Everything Else


RECORDS: Hawks 6-8-3   Hurricanes 7-7-3


TV: NBCSN Chicago

YOU KNOW WHAT THAT MAKES YOU? LARRY!: Canes Country, Section 328

It has to end sometime, it has to end somewhere…

I can’t say that it’s totally encouraging that Jeremy Colliton is hitting the Quenneville Memorial blender in his third game in charge. I’m sure the constant line-shuffling was something that came to annoy the players in the end from Q. But Q drew a lot of water, and it could at least be construed that he was an experienced coach who was just experimenting, and who had earned the right. A coach in his third game in his second season in North America at all might look like he’s just throwing shit at a wall.

But according to the morning skate today, that’s what the Hawks might get. Brandon Saad didn’t skate, and he’s only a maybe to go, so that could confuse things even further. As of now, Patrick Kane and Nick Schmaltz have slotted up with Jonathan Toews in a definite “go-for-it” top line. Sure, fine I guess, Toews hadn’t produced much of late with Dominik Kahun and Top Cat. Then it gets silly.

What a line of John Hayden, Artem Anisimov, and Alex Fortin is going to do is really a mystery up there with the Bermuda Triangle and how Ricky Jay ever had an acting career. Top Cat-David Kampf-Kahun is at least worth seeing as it’s really fast and active. I guess. I don’t know really what I’m supposed to say here. The fourth line doesn’t matter and is basically “Eat Arby’s” territory like the third-pairing.

The changes don’t stop there, as there’s been a shuffle in the top-four on the blue line. Marlboro 72 has been reunited, because apparently they weren’t bad enough separately and can really reach a new level of suck together. Erik Gustafsson paired with Henri Jokiharju only exacerbates the problems that pairing The HarJu with Keith created, in that the Finn has to play free safety for his partner’s directionless wanderings instead of pushing the play and getting involved in the offense which is supposed to be his calling. We know Gustafsson needs a GPS and a guide-dog in the defensive zone.

Let’s get nuts!

I suppose when you’ve lost seven in a row you have license to try anything. Consider that license used. Cam Ward will get the start in his return to Carolina, and hopefully doesn’t decide to relive the old days by giving up four or five as he so frequently did while adorned in the warning flags of Raleigh.

As for the Hurricanes, they’re coming off blowing a two-goal lead to the Red Wings and losing in overtime, somehow. Not that anything could have changed all that much from last Thursday, so you know the drill here. They have great possession numbers, they generally maul teams at even-strength, but there’s no one around here to finish all those chances consistently and Scott Darling (unless he’s playing the Hawks, obvi) can’t make enough saves to let them get by with their sneeze-like finishing. This is why they’re the leading contender for William Nylander, should the Leafs decide they don’t need a dynamically talented forward.

This will sound stupid, and it very well may be. The Hawks have rolled both the Canes and Flyers in the first period of Colliton’s two games.
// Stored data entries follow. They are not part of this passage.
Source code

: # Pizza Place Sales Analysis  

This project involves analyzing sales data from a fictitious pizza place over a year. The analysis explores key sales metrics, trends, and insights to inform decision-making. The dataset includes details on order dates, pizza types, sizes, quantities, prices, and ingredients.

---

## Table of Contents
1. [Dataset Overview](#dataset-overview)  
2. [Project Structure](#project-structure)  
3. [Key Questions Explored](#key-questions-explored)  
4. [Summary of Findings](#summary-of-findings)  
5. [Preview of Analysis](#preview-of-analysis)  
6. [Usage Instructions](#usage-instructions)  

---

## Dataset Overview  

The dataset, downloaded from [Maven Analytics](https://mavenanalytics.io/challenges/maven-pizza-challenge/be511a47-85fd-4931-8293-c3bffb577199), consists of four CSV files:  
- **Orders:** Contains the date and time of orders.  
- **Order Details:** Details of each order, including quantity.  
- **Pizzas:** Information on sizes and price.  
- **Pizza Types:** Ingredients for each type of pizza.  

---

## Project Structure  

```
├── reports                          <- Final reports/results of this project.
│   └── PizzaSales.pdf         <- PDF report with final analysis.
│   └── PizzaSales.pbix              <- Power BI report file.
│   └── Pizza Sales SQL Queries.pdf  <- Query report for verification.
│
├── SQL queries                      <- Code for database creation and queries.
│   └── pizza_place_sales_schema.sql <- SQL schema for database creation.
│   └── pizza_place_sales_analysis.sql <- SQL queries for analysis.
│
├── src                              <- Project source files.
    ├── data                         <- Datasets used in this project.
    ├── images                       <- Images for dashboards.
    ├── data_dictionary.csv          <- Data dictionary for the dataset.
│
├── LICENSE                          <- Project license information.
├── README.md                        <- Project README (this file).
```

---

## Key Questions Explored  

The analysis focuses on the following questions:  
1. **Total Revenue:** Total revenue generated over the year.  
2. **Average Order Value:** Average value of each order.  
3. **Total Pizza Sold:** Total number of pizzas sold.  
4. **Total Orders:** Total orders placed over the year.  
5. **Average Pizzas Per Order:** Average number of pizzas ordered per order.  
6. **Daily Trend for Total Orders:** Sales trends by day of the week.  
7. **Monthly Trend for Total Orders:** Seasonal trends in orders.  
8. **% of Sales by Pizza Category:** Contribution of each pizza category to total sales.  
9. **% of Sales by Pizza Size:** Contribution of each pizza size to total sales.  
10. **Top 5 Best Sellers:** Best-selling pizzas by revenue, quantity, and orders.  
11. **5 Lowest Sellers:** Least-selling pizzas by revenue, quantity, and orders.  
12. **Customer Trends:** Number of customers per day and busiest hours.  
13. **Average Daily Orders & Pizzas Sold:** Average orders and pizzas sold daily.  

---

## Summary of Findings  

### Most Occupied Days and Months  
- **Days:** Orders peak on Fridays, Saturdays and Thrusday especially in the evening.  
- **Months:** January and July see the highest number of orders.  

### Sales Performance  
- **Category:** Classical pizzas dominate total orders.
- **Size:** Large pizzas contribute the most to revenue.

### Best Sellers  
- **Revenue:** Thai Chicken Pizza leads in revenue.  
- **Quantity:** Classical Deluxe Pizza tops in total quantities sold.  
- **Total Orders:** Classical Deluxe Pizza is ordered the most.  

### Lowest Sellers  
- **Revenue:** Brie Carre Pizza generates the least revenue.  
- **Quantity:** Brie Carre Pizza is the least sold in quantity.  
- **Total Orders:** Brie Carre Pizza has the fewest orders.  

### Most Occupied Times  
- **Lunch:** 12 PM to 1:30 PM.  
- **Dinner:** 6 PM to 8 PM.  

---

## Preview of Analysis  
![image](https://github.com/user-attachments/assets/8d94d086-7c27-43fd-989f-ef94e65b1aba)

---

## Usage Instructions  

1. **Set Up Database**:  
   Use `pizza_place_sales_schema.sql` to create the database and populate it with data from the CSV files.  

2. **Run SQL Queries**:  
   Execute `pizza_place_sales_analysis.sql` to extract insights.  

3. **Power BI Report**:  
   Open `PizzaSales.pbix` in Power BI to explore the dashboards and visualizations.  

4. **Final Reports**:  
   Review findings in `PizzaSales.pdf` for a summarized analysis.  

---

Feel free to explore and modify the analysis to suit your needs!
They got stoned by goalies who are supposed to be nothing much more than construction horses. Then they do something stupid to get behind and they lose all their zest. But that luck should turn. If the Hawks can get the same kind of start they’ve gotten, even with this pile of goo lineup, they will get goals. Get a lead, start to relax, get your feet under you, and maybe we can see what this team could look like with Colliton.

Then again, given the defense, the chance of doing something stupid to undo all your good work at the other end is always extremely high. But let’s hope for the best, because there’s not much else to do.